Let not the above paragraph ever be quoted against the author; for, though tinctured with its modicum of truth, it is the result and expression of what he knew, while he was writing, to be but a distorted survey of the state and prospects of mankind. There were circumstances around me which made it difficult to view the world precisely as it exists; for, severe and sober as was the Old Manse, it was necessary to go but a little way beyond its threshold before meeting with stranger moral shapes of men than might have been encountered elsewhere in a circuit of a thousand miles.

These hobgoblins of flesh and blood were attracted thither by the widespreading influence of a great original thinker, who had his earthly abode at the opposite extremity of our village. His mind acted upon other minds of a certain constitution with wonderful magnetism, and drew many men upon long pilgrimages to speak with him face to face.
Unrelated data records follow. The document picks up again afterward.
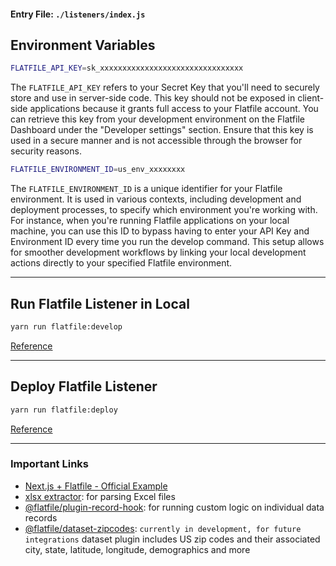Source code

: #### Entry File: `./listeners/index.js`

## Environment Variables

```bash
FLATFILE_API_KEY=sk_xxxxxxxxxxxxxxxxxxxxxxxxxxxxxxxx
```

The `FLATFILE_API_KEY` refers to your Secret Key that you'll need to securely store and use in server-side code. This key should not be exposed in client-side applications because it grants full access to your Flatfile account. You can retrieve this key from your development environment on the Flatfile Dashboard under the "Developer settings" section. Ensure that this key is used in a secure manner and is not accessible through the browser for security reasons.

```bash
FLATFILE_ENVIRONMENT_ID=us_env_xxxxxxxx
```

The `FLATFILE_ENVIRONMENT_ID` is a unique identifier for your Flatfile environment. It is used in various contexts, including development and deployment processes, to specify which environment you're working with. For instance, when you're running Flatfile applications on your local machine, you can use this ID to bypass having to enter your API Key and Environment ID every time you run the develop command. This setup allows for smoother development workflows by linking your local development actions directly to your specified Flatfile environment.

---

## Run Flatfile Listener in Local

```bash
yarn run flatfile:develop
```

[Reference](https://flatfile.com/docs/developer-tools/developing/running-local#shared-environments)

---

## Deploy Flatfile Listener

```bash
yarn run flatfile:deploy
```

[Reference](https://flatfile.com/docs/developer-tools/deploying)

---

### Important Links

- [Next.js + Flatfile - Official Example](https://github.com/FlatFilers/flatfile-nextjs)
- [xlsx extractor](https://flatfile.com/docs/plugins-docs/extractors/xlsx-extractor): for parsing Excel files
- [@flatfile/plugin-record-hook](https://flatfile.com/docs/plugins-docs/transform/record-hook): for running custom logic on individual data records
- [@flatfile/dataset-zipcodes](https://flatfile.com/docs/plugins-docs/datasets/zipcodes): `currently in development, for future integrations` dataset plugin includes US zip codes and their associated city, state, latitude, longitude, demographics and more
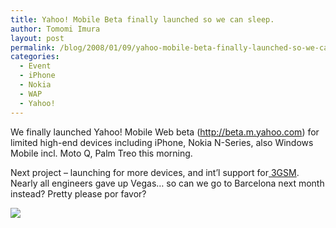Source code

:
 ```yaml
---
title: Yahoo! Mobile Beta finally launched so we can sleep.
author: Tomomi Imura
layout: post
permalink: /blog/2008/01/09/yahoo-mobile-beta-finally-launched-so-we-can-sleep/
categories:
  - Event
  - iPhone
  - Nokia
  - WAP
  - Yahoo!
---
```

We finally launched Yahoo! Mobile Web beta (http://beta.m.yahoo.com) for limited high-end devices including iPhone, Nokia N-Series, also Windows Mobile incl. Moto Q, Palm Treo this morning.

Next project &#8211; launching for more devices, and int’l support for<a href="http://www.mobileworldcongress.com/" target="_blank"> 3GSM</a>. Nearly all engineers gave up Vegas&#8230; so can we go to Barcelona next month instead? Pretty please por favor?

![][1]

 [1]: /assets/images/wp-content/misc/ces_announce.jpg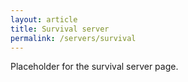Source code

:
 ```yaml
---
layout: article
title: Survival server
permalink: /servers/survival
---
```


Placeholder for the survival server page.
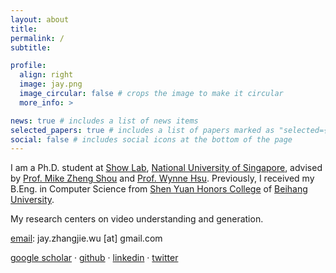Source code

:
 ```yaml
---
layout: about
title:
permalink: /
subtitle:

profile:
  align: right
  image: jay.png
  image_circular: false # crops the image to make it circular
  more_info: >

news: true # includes a list of news items
selected_papers: true # includes a list of papers marked as "selected={true}"
social: false # includes social icons at the bottom of the page
---
```


I am a Ph.D. student at [Show Lab](https://sites.google.com/view/showlab/home?authuser=0), [National University of Singapore](https://www.nus.edu.sg/), advised by [Prof. Mike Zheng Shou](https://sites.google.com/view/showlab) and [Prof. Wynne Hsu](https://www.comp.nus.edu.sg/~whsu/).
Previously, I received my B.Eng. in Computer Science from [Shen Yuan Honors College](http://hc.buaa.edu.cn/) of [Beihang University](https://buaa.edu.cn/).

My research centers on video understanding and generation.

<a href="mailto:jay.zhangjie.wu@gmail.com" title="email">email</a>: jay.zhangjie.wu [at] gmail.com

<a href="https://scholar.google.com/citations?user=WVp4yjoAAAAJ" title="Google Scholar">google scholar</a> ·
<a href="https://github.com/zhangjiewu" title="GitHub">github</a> ·
<a href="https://www.linkedin.com/in/jay-zhangjie-wu-86460419b/" title="LinkedIn">linkedin</a> ·
<a href="https://twitter.com/jayzhangjiewu" title="X">twitter</a>
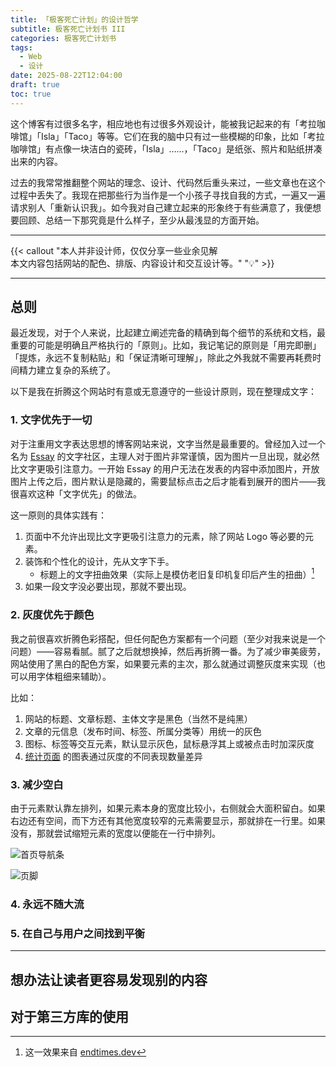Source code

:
 ```yaml
---
title: 「极客死亡计划」的设计哲学
subtitle: 极客死亡计划书 III
categories: 极客死亡计划书
tags:
  - Web
  - 设计
date: 2025-08-22T12:04:00
draft: true
toc: true
---
```


这个博客有过很多名字，相应地也有过很多外观设计，能被我记起来的有「考拉咖啡馆」「Isla」「Taco」等等。它们在我的脑中只有过一些模糊的印象，比如「考拉咖啡馆」有点像一块洁白的瓷砖，「Isla」……，「Taco」是纸张、照片和贴纸拼凑出来的内容。

过去的我常常推翻整个网站的理念、设计、代码然后重头来过，一些文章也在这个过程中丢失了。我现在把那些行为当作是一个小孩子寻找自我的方式，一遍又一遍请求别人「重新认识我」。如今我对自己建立起来的形象终于有些满意了，我便想要回顾、总结一下那究竟是什么样子，至少从最浅显的方面开始。<!--more-->

---

{{< callout "本人并非设计师，仅仅分享一些业余见解<br/>本文内容包括网站的配色、排版、内容设计和交互设计等。" "💡" >}}



---

## 总则

最近发现，对于个人来说，比起建立阐述完备的精确到每个细节的系统和文档，最重要的可能是明确且严格执行的「原则」。比如，我记笔记的原则是「用完即删」「提炼，永远不复制粘贴」和「保证清晰可理解」，除此之外我就不需要再耗费时间精力建立复杂的系统了。

以下是我在折腾这个网站时有意或无意遵守的一些设计原则，现在整理成文字：

### 1. 文字优先于一切

对于注重用文字表达思想的博客网站来说，文字当然是最重要的。曾经加入过一个名为 [Essay](https://www.essay.ink) 的文字社区，主理人对于图片非常谨慎，因为图片一旦出现，就必然比文字更吸引注意力。一开始 Essay 的用户无法在发表的内容中添加图片，开放图片上传之后，图片默认是隐藏的，需要鼠标点击之后才能看到展开的图片——我很喜欢这种「文字优先」的做法。

这一原则的具体实践有：

1. 页面中不允许出现比文字更吸引注意力的元素，除了网站 Logo 等必要的元素。
2. 装饰和个性化的设计，先从文字下手。
	- 标题上的文字扭曲效果（实际上是模仿老旧复印机复印后产生的扭曲）[^1]
3. 如果一段文字没必要出现，那就不要出现。

### 2. 灰度优先于颜色

我之前很喜欢折腾色彩搭配，但任何配色方案都有一个问题（至少对我来说是一个问题）——容易看腻。腻了之后就想换掉，然后再折腾一番。为了减少审美疲劳，网站使用了黑白的配色方案，如果要元素的主次，那么就通过调整灰度来实现（也可以用字体粗细来辅助）。

比如：

1. 网站的标题、文章标题、主体文字是黑色（当然不是纯黑）
2. 文章的元信息（发布时间、标签、所属分类等）用统一的灰色
3. 图标、标签等交互元素，默认显示灰色，鼠标悬浮其上或被点击时加深灰度
4. [统计页面](/stats/) 的图表通过灰度的不同表现数量差异

### 3. 减少空白

由于元素默认靠左排列，如果元素本身的宽度比较小，右侧就会大面积留白。如果右边还有空间，而下方还有其他宽度较窄的元素需要显示，那就排在一行里。如果没有，那就尝试缩短元素的宽度以便能在一行中排列。

![](https://image.guhub.cn/uPic/2025/08/PixPin_2025-08-22_13-35-46.png "首页导航条")

![](https://image.guhub.cn/uPic/2025/08/PixPin_2025-08-22_13-35-22.png "页脚")

### 4. 永远不随大流

### 5. 在自己与用户之间找到平衡

---

## 想办法让读者更容易发现别的内容

## 对于第三方库的使用

[^1]: 这一效果来自 [endtimes.dev](https://endtimes.dev)
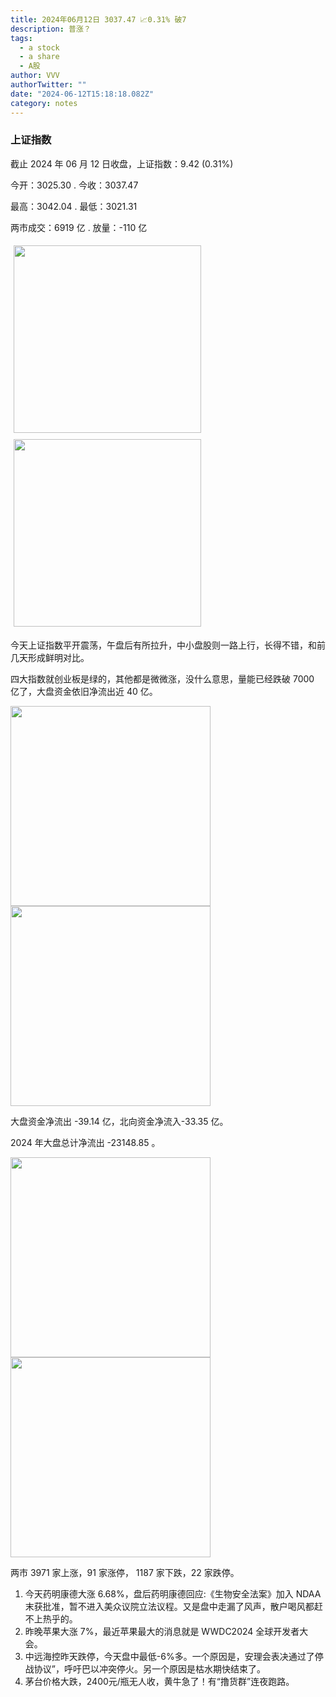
 ```yaml
---
title: 2024年06月12日 3037.47 📈0.31% 破7
description: 普涨？
tags:
  - a stock
  - a share
  - A股
author: VVV
authorTwitter: ""
date: "2024-06-12T15:18:18.082Z"
category: notes
---
```


### 上证指数

截止 2024 年 06 月 12 日收盘，上证指数：<span class="font-semibold text-r-5">9.42 (0.31%)</span>

今开：<span class="font-semibold text-g-5">3025.30 </span> . 今收：<span class="font-semibold text-r-5">3037.47 </span>

最高：<span class="font-semibold text-r-5">3042.04 </span> . 最低：<span class="font-semibold text-g-5">3021.31 </span>

两市成交：<span class="font-semibold">6919 亿</span> . 放量：<span class="font-semibold text-g-5">-110 亿</span>

<img src="/images/uploads/2024-06/20240612-zs-sh.png" style="width: 300px;display:inline-block;margin: 5px">
<img src="/images/uploads/2024-06/20240612-zs-sh-rk.png" style="width: 300px;display:inline-block;margin: 5px">

今天上证指数平开震荡，午盘后有所拉升，中小盘股则一路上行，长得不错，和前几天形成鲜明对比。

四大指数就创业板是绿的，其他都是微微涨，没什么意思，量能已经跌破 7000 亿了，大盘资金依旧净流出近 40 亿。

<img src="/images/uploads/2024-06/20240612-zs-global.png" width="320">
<img src="/images/uploads/2024-06/20240612-zs-bs.png" width="320">

大盘资金净流出 <span class="font-semibold text-g-5">-39.14 亿</span>，北向资金净流入<span class="font-semibold text-g-5">-33.35 亿</span>。

2024 年大盘总计净流出 <span class="font-semibold text-g-8">-23148.85 </span>。

<img src="/images/uploads/2024-06/20240612-zs-as.png" width="320">
<img src="/images/uploads/2024-06/20240612-zs-zdtj.png" width="320">

两市 <span class="font-semibold text-r-6">3971</span> 家上涨，91 家涨停， <span class="text-g-6">1187</span> 家下跌，22 家跌停。

1. 今天药明康德大涨 6.68%，盘后药明康德回应:《生物安全法案》加入 NDAA 末获批准，暂不进入美众议院立法议程。又是盘中走漏了风声，散户喝风都赶不上热乎的。
2. 昨晚苹果大涨 7%，最近苹果最大的消息就是 WWDC2024 全球开发者大会。
3. 中远海控昨天跌停，今天盘中最低-6%多。一个原因是，安理会表决通过了停战协议”，呼吁巴以冲突停火。另一个原因是枯水期快结束了。
4. 茅台价格大跌，2400元/瓶无人收，黄牛急了！有“撸货群”连夜跑路。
Young visionaries – to whom just so much of insight had been imparted as to make life all a labyrinth around them – came to seek the clew that should guide them out of their self-involved bewilderment. Gray-headed theorists – whose systems, at first air, had finally imprisoned them in an iron framework – travelled painfully to his door, not to ask deliverance, but to invite the free spirit into their own thraldom. People that had lighted on a new thought or a thought that they fancied new, came to Emerson, as the finder of a glittering gem hastens to a lapidary, to ascertain its quality and value. Uncertain, troubled, earnest wanderers through the midnight of the moral world beheld his intellectual fire as a beacon burning on a hill-top, and, climbing the difficult ascent, looked forth into the surrounding obscurity more hopefully than hitherto. The light revealed objects unseen before, – mountains, gleaming lakes, glimpses of a creation among the chaos; but also, as was unavoidable, it attracted bats and owls and the whole host of night birds, which flapped their dusky wings against the gazer's eyes, and sometimes were mistaken for fowls of angelic feather. Such delusions always hover nigh whenever a beacon-fire of truth is kindled.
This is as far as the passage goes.